World class rural health care
- Inpatient care that aims to prevent, reverse, stabilise or slow functional decline and models of care that focus on an enabling approach, building capacity in independence, empowerment and autonomy.
- Workforce planning to ensure Grenfell MPS is appropriately resourced to achieve high quality inpatient and community based, and integrated chronic care.
- Working with NSW Ambulance to develop safe and sustainable models of emergency care and alternate care pathways (particularly for chronic conditions and end-of-life care) that benefit the community, reduce emergency department presentations and avoid hospital admissions.
- Ensuring health/aged care workers are appropriately trained, qualified and possess the necessary knowledge and skills to deliver high quality, evidenced-based, compassionate chronic and complex aged care to meet the needs of our ageing population.

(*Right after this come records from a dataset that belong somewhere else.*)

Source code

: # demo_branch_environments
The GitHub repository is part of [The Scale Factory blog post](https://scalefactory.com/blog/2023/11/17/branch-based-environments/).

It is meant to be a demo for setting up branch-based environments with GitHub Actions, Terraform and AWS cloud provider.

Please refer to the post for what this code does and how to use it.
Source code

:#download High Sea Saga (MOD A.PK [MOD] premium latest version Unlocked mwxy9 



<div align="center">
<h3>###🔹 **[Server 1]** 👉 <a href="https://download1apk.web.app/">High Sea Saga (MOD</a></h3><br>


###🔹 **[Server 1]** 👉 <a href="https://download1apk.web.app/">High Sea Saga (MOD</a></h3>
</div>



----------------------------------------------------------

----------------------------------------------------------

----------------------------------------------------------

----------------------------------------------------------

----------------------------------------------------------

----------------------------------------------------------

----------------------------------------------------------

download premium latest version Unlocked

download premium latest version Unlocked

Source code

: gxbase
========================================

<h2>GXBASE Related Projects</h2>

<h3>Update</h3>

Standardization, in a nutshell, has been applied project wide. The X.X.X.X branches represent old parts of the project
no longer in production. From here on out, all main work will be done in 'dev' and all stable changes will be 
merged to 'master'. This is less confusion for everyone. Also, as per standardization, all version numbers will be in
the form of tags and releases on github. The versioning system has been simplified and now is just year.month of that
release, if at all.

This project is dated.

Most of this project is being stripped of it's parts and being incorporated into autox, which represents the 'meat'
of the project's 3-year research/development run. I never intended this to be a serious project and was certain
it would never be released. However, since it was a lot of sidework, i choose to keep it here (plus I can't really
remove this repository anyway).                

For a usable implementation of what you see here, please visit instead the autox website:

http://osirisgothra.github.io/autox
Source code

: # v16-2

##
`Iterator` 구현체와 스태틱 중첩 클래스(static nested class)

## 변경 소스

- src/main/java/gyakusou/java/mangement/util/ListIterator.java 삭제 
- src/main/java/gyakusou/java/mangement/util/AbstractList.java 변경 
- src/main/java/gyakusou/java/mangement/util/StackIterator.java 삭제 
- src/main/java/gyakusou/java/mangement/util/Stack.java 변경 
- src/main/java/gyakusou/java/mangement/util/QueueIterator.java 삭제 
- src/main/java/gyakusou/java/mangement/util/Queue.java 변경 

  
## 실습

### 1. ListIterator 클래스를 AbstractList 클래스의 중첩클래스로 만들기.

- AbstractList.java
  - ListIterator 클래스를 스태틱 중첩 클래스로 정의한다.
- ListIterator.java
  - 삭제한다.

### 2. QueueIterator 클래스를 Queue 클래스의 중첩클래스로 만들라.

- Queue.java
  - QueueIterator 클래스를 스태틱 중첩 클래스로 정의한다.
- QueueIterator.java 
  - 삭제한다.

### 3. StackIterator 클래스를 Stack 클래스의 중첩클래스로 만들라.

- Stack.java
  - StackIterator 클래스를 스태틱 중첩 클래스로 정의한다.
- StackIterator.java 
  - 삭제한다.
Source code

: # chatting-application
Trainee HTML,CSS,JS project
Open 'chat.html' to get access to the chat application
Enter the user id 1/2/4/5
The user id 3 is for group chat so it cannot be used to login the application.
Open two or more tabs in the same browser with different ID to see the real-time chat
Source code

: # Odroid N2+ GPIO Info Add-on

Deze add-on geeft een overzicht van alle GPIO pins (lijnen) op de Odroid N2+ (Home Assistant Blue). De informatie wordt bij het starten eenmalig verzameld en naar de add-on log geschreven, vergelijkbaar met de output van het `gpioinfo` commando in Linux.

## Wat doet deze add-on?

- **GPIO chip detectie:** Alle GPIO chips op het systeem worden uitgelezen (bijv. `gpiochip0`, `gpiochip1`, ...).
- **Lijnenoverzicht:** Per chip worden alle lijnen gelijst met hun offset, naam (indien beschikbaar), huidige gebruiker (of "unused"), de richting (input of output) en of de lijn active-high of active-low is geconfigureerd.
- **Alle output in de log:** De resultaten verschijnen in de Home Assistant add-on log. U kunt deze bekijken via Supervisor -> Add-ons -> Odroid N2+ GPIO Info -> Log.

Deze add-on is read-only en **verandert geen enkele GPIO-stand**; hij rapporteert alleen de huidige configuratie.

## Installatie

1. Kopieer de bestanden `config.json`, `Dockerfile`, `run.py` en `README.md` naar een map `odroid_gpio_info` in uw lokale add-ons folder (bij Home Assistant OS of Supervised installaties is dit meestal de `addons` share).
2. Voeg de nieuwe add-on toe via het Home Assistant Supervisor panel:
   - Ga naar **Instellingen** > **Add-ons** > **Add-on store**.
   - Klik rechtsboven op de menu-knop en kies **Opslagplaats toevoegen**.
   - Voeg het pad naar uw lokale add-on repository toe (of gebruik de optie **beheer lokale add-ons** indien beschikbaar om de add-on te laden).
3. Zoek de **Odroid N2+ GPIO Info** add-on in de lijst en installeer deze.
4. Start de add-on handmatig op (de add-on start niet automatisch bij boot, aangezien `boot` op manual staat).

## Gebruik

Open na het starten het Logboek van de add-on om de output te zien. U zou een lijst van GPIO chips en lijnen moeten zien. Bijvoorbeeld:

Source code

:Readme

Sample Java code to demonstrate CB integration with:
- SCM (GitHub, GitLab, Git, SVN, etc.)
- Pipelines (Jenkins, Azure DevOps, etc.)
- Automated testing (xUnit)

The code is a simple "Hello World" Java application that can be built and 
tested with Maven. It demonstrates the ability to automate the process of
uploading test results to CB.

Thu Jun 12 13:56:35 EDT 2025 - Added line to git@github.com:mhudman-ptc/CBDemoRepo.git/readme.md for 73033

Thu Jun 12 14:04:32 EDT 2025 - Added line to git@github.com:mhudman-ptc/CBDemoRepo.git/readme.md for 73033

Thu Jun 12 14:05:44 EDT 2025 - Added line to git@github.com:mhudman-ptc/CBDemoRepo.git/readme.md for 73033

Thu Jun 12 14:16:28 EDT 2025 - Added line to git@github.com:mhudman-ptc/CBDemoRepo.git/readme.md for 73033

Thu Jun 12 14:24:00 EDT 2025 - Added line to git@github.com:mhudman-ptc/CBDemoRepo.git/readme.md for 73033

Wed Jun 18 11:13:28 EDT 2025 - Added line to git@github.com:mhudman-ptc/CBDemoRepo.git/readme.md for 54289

- Expansion and upgrades that support contemporary acute care, integrated chronic care, and residential aged care best practice service models.
One health service across many places
- Partnering with general practitioners and the NSW Ambulance service to increase uptake of advanced care directives and end of life care planning.
- Working in partnership with other care providers including NSW Ambulance Services, residential aged care services and non-government health related providers to reduce unnecessary hospital admissions, provide acute and post-acute care services in residential aged care facilities, and supporting people to remain in their communities.
- Exploring the opportunities to use virtual to provide greater access to specialist services.
- Developing collaborative partnerships with aged care providers, non-government agencies, primary health care providers and general practitioners to enhance palliative care services in the community.
- Develop strategies in partnership with specialist palliative care services to increase timely access to specialist consultants and support services for both patients and generalist clinicians.
The Plan includes infrastructure needs to future proof Grenfell MPS including an increase in residential aged care beds, and improve access to care using a network of services in the region.
Next steps
The Grenfell MPS Clinical Services Plan is now with the Ministry of Health for final review and endorsement.